> _TASK BRIEF_: If a line of the material holds the string "that", please copy it.

> _DATASET EXCERPTS_:
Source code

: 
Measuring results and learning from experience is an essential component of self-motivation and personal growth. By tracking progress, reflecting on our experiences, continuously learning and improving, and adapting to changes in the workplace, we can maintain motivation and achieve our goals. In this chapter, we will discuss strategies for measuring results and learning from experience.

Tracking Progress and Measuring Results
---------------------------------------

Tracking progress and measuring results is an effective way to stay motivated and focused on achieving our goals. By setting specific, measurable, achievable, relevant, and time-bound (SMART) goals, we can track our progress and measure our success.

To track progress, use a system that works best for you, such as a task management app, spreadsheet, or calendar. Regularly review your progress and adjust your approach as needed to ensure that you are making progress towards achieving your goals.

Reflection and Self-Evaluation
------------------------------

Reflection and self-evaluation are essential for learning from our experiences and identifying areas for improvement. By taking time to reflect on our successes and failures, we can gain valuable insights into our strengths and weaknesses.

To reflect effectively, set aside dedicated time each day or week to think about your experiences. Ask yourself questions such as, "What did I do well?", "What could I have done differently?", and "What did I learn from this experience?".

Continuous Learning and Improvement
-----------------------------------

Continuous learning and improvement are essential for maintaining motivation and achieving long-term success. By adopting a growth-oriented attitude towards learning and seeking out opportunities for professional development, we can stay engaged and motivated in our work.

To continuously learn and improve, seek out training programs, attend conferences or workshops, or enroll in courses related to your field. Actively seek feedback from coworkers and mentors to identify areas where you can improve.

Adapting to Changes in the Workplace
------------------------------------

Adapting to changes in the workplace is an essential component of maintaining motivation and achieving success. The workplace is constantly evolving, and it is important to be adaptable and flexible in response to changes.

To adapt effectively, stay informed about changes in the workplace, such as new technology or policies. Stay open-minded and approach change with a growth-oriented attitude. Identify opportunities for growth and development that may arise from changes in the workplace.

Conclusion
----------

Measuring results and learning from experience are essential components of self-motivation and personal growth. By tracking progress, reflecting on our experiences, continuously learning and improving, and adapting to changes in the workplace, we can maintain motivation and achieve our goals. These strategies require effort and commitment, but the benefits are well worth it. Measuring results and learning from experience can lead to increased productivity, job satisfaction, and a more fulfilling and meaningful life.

> _YOUR SOLUTION_:
To track progress, use a system that works best for you, such as a task management app, spreadsheet, or calendar. Regularly review your progress and adjust your approach as needed to ensure that you are making progress towards achieving your goals.
To adapt effectively, stay informed about changes in the workplace, such as new technology or policies. Stay open-minded and approach change with a growth-oriented attitude. Identify opportunities for growth and development that may arise from changes in the workplace.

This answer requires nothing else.